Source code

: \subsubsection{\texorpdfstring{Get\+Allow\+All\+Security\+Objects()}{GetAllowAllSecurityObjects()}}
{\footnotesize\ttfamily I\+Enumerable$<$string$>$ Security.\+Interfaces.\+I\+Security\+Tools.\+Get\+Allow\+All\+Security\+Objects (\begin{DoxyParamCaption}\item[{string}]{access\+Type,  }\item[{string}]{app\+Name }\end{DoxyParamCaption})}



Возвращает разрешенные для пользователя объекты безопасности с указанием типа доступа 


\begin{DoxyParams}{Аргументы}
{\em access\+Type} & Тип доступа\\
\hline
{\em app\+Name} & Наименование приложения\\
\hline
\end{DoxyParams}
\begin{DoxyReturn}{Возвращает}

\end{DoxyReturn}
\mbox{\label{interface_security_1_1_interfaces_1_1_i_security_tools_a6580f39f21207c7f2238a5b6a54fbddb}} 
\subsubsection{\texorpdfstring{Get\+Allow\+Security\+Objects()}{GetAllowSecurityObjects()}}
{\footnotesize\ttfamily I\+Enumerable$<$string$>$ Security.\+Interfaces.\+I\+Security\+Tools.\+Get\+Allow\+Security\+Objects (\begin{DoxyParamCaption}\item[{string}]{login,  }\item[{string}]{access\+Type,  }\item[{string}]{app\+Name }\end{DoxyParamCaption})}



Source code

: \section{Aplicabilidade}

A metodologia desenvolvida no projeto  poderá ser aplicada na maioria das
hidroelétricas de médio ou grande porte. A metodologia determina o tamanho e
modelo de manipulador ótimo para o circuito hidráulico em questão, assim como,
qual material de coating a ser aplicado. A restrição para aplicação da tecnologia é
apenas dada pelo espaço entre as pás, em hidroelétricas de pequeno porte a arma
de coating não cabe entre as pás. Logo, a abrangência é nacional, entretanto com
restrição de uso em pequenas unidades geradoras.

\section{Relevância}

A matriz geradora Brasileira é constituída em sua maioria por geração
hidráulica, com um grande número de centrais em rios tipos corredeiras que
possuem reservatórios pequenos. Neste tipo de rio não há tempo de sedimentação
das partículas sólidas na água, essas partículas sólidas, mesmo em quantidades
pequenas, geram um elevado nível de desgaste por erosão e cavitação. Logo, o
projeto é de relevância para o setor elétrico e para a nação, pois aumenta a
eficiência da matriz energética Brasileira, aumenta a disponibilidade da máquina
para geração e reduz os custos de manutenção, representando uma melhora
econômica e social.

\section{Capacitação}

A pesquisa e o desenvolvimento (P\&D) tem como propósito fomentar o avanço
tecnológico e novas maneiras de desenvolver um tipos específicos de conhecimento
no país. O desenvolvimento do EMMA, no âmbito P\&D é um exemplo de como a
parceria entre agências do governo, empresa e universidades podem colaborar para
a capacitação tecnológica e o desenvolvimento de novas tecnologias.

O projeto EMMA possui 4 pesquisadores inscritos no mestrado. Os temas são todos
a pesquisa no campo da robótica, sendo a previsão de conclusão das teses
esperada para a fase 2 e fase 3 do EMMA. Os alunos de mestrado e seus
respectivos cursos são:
━━━━━━━━━━━━━━━━━━━━━━━━━━━━━━
> PROBLEM DESCRIPTION: Each line of the data that has the string "DoxyReturn" should be returned.

> REPLY:
\begin{DoxyReturn}{Возвращает}
\end{DoxyReturn}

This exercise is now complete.